Sumpah, saya merasa bodoh dan amatir (memang keadaan sebenarnya seperti itu) ketika harus mencari referensi mengenai syarat dan ketentuan yang diberlakukan kepada seseorang yang dilekat-panggili budayawan, atau mengaku budayawan. Bahkan google yang konon sudah di nisbatkan sebagai mesin pencari terpandai di dunia tidak menyediakan definisi yang saya cari. Kalaupun ada, mungkin pembahasannya hanya seputar tokoh yang digadang-gadang sebagai budayawan, bukan pada bahasan kenapa sampai seseorang disebut sebagai budayawan.

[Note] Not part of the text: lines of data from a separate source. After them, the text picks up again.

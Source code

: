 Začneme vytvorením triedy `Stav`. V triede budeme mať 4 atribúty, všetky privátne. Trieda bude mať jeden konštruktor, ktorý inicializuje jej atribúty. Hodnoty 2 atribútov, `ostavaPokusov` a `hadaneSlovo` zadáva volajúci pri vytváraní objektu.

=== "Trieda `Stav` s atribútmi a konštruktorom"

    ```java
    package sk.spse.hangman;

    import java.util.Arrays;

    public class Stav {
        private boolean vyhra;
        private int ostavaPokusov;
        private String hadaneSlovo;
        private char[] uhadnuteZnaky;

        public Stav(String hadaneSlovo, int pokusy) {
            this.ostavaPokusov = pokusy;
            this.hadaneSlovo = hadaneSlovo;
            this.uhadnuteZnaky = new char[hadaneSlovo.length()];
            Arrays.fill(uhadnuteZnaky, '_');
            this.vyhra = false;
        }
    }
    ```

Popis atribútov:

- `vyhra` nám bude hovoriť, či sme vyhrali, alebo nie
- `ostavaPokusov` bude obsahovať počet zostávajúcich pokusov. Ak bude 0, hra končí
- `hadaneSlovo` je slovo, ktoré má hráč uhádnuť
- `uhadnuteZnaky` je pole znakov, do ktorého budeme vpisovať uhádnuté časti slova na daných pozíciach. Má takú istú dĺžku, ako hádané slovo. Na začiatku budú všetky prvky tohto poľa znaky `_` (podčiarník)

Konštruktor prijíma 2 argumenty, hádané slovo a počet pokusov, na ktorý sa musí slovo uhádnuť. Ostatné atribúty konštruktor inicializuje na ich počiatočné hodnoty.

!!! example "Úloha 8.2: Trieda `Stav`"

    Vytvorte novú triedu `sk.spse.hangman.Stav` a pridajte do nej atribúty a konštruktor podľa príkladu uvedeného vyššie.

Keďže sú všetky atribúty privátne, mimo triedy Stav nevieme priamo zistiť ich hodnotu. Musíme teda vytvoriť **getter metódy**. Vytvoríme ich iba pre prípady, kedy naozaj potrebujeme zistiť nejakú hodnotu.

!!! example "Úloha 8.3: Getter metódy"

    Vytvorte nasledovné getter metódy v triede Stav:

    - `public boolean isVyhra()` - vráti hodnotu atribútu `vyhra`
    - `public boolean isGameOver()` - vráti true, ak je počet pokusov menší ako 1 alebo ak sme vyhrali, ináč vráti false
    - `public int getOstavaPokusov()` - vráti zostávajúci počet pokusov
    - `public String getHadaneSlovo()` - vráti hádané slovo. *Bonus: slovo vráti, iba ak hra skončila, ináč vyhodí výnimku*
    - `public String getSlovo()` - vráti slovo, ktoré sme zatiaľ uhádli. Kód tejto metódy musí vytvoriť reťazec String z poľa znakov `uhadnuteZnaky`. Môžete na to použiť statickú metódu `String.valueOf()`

Memang secara eksplisit, untuk gelar “Budayawan” ini, hanya ada dan berlaku di Indonesia, dan ternyata gelar ini lama-kelamaan semakin mengungguli gelar sejarawan yang nota bene gelar yang satu ini sudah diakui hingga kancah nasional. Ada perasaan geli ketika membaca tulisan-tulisan para senior (yang umur dan ilmunya lebih tinggi dari saya). Mereka seolah terlalu mendramatisir ketika sedang menjlentrehkan arti budayawan, pun dengan penerapan model tulisan-tulisan ke-kiri-an, saya semakin yakin, jika sebutan budayawan itu hanya diperuntukkan bagi orang-orang yang “kurang waras”. Dalam arti, yang pada akhirnya mereka sangat senang ketika dipanggil BUDAYAWAN.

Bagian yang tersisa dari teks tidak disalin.